_What the task requires:_ The lines below are to be quoted exactly, from the first through the one that contains "- **Form Validation**: Yup validation schemas".

(Source records)
+---+

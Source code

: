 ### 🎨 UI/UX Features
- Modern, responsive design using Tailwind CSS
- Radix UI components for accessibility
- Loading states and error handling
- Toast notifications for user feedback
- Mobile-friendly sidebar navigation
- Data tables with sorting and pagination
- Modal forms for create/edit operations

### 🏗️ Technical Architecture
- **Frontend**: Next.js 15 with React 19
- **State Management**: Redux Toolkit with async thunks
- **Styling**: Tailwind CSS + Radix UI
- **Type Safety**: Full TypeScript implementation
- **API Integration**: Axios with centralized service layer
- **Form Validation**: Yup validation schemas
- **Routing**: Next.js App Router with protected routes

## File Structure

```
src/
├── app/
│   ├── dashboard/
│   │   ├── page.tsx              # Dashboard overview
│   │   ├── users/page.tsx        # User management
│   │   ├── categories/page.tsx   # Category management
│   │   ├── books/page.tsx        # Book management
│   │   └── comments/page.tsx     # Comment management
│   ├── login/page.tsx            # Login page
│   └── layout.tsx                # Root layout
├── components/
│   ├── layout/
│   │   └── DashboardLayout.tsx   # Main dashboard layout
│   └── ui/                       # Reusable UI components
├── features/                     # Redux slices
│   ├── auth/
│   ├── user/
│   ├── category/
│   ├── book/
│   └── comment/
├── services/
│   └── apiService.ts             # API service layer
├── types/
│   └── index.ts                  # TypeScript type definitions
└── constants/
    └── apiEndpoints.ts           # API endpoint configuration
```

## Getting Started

+---+

_Response below:_
Source code

: ### 🎨 UI/UX Features
- Modern, responsive design using Tailwind CSS
- Radix UI components for accessibility
- Loading states and error handling
- Toast notifications for user feedback
- Mobile-friendly sidebar navigation
- Data tables with sorting and pagination
- Modal forms for create/edit operations

### 🏗️ Technical Architecture
- **Frontend**: Next.js 15 with React 19
- **State Management**: Redux Toolkit with async thunks
- **Styling**: Tailwind CSS + Radix UI
- **Type Safety**: Full TypeScript implementation
- **API Integration**: Axios with centralized service layer
- **Form Validation**: Yup validation schemas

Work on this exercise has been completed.